We are a lot like balloons that are squeezed. When the trials of life hit us, we react. When the same trails hit us over and over again, usually we react in the same way, over and over again. Sometimes we react in good ways. Sometimes we react badly. But we always react. And sometimes our bodies join us in the reacting and sometimes they permanently react. I think mental illnesses, in general, are our body’s reaction to the stresses of life handled in natural (in the case of victims) and sinful (self-absorbed) ways. Suppose a three year old is beat every day by his alcoholic father. This produces incredible stress for a young fellow, by someone who God has put into his life to protect and serve him. From the first time his father beat him, he was reacting to his treatment. His mind was warping, his body was changing, his spirit was dying. Over time, his reaction to the treatment was having a greater and more far reaching effect on his person. It is no surprise that he might create a world inside his mind where he can go to escape the horrors of his torture.

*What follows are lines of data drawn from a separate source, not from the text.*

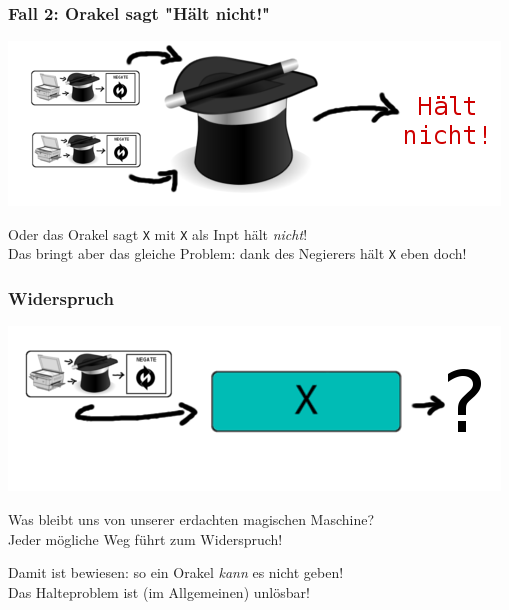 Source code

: \documentclass[aspectratio=169]{beamer}
\begin{document}
\begin{frame}
\frametitle{Fall 2: Orakel sagt "Hält nicht!"}

\begin{center}
\includegraphics[scale=1.4]{images/input_hat_haltsnot.png} 
\bigskip

Oder das Orakel sagt \texttt{X} mit \texttt{X} als Inpt hält \emph{nicht}!\\
 Das bringt aber das gleiche Problem: dank des Negierers hält \texttt{X} eben doch! 
\end{center}
\end{frame}


\begin{frame}
\frametitle{Widerspruch}
\begin{center}
\includegraphics[scale=1.4]{images/input.png} 
\bigskip

Was bleibt uns von unserer erdachten magischen Maschine?\\
Jeder mögliche Weg führt zum Widerspruch!
\pause\bigskip

Damit ist bewiesen: so ein Orakel \emph{kann} es nicht geben!\\
Das Halteproblem ist (im Allgemeinen) unlösbar!
\end{center}
\end{frame}

\end{document}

It makes sense that his mind would finally snap and might begin hearing voices in his head. The balloon squeezes until something in the balloon finally gives and a hunk jumps out between the fingers. And if the stress isn’t alleviated or is increased, the balloon can permanently stay popped out, even if later the squeeze is released.
If you were to confront the father about why he beats his son, I’m pretty sure he would give you an answer that to him, in the moment, makes perfect sense. Let’s suppose he isn’t doing a very good job at work, his boss is expecting things he can’t physically do. Suppose, he reacts to his situation at work (where he is a victim like his son is a victim at home) by stopping by the bar on the way home. After spending a few of hours chatting with his Norms, he staggers home, and in blind rage beats his noisy son to a pulp. He has been a victim (his boos), but he’s added to his balloon squeeze by not going home and loving his wife and son, by getting drunk, by beating up his son, and sleeping in late the next morning (which adds to his trouble with his boss). The guilt, shame, and overall disgust and self-hatred, mixed with is worldly love of himself, is creating an incredible balloon squish. And all these reactions are the balloon popping out through the fingers. So, the man is not only squishing out, he is increasing the squish as he squishes out. Eventually, something will pop, snap, or happen in his life. Some things may be permanent, some not so permanent.
The Bible is full of examples of people who suffer. In fact, will find suffering on every page of your Bible. Both kinds of suffering are there: those who are victims and those who create victims. The only passage in the Bible where there is no suffering is in the first two chapters. From then on, things get worse and worse, until the end of the Gospels when Jesus rises from the dead. And notice he rises from the dead. Even he didn’t have all that much fun when he was alive on the earth. In fact, the Bible is a book written to people who are suffering. And everyone suffers. Some more than others.
The Bible also presents the way through suffering. Suffering is given to us as a gift to humble us, to bring us to God, to cause us to trust in him and to live with one another in an understanding way. We are supposed to let the troubles we face take us to the throne of Christ, to the lap of God, to seek respite in the presence of the only one who can save and give peace—even in the midst of pain and suffering.
When the squeeze of life comes to us we can either run to our own devices or we can run to Jesus. If we run to our own devices, we run to death. If we run to Jesus, we run to life.